### Problem to solve
Please state how many lines of the data contain "lors". The number by itself is enough.
* * * * * * * * *
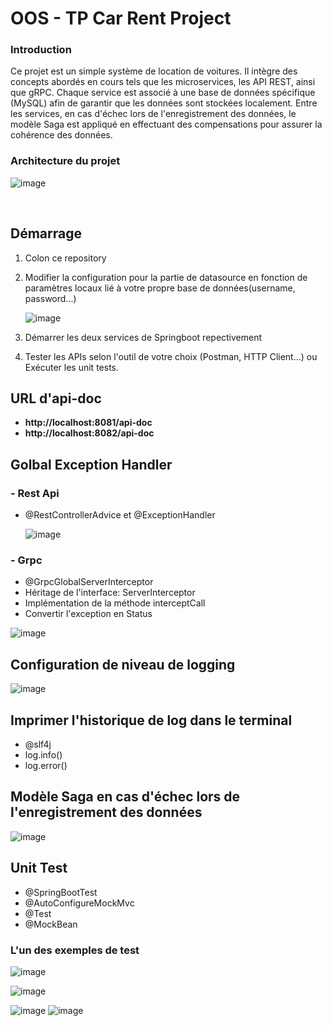 # OOS - TP Car Rent Project

<h3><b>Introduction</b></h3>

Ce projet est un simple système de location de voitures. Il intègre des concepts abordés en cours tels que les microservices, les API REST, ainsi que gRPC.
Chaque service est associé à une base de données spécifique (MySQL) afin de garantir que les données sont stockées localement. Entre les services, en cas 
d'échec lors de l'enregistrement des données, le modèle Saga est appliqué en effectuant des compensations pour assurer la cohérence des données.


<h3><b>Architecture du projet</b></h3>

![image](https://github.com/user-attachments/assets/b753daab-cf23-40ad-a38b-9422959eb1b6)

<br>

## **Démarrage**

1. Colon ce repository
2. Modifier la configuration pour la partie de datasource en fonction de paramètres locaux lié à votre propre base de données(username, password...)
   
   ![image](https://github.com/user-attachments/assets/003af4a1-d0bc-4f89-b3c7-4f6bd4c9c0b4)
   
3. Démarrer les deux services de Springboot repectivement
4. Tester les APIs selon l'outil de votre choix (Postman, HTTP Client...) ou Exécuter les unit tests.


## **URL d'api-doc**

- **http://localhost:8081/api-doc**
- **http://localhost:8082/api-doc**

## Golbal Exception Handler

### - Rest Api
  - @RestControllerAdvice et @ExceptionHandler
 
    ![image](https://github.com/user-attachments/assets/38f4ee12-9c7e-47d3-8402-e5d22d431692)


### - Grpc
  - @GrpcGlobalServerInterceptor
  - Héritage de l'interface: ServerInterceptor
  - Implémentation de la méthode interceptCall
  - Convertir l'exception en Status
 
  ![image](https://github.com/user-attachments/assets/68d25355-22f1-4f52-a136-c949326facbf)


## **Configuration de niveau de logging**

![image](https://github.com/user-attachments/assets/b3fb8f73-2b47-4d8b-b26a-16c41c8082b8)


## **Imprimer l'historique de log dans le terminal**

  - @slf4j
  - log.info()
  - log.error()

## **Modèle Saga en cas d'échec lors de l'enregistrement des données**

![image](https://github.com/user-attachments/assets/6ac9817e-7977-4d3c-87aa-2bfacd4b8283)

## **Unit Test**

- @SpringBootTest
- @AutoConfigureMockMvc
- @Test
- @MockBean

### **L'un des exemples de test**
![image](https://github.com/user-attachments/assets/8e46fad4-6077-4584-aba9-0bb07326ccb2)

![image](https://github.com/user-attachments/assets/69ad9907-5dec-43ab-becd-2b6845bd0d88)

![image](https://github.com/user-attachments/assets/579044fc-3fab-434d-8014-8b31c6bd94b5)
![image](https://github.com/user-attachments/assets/c6442012-07cf-41d9-bbc4-b90a754db916)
* * * * * * * * *
### Answer to the exercise
2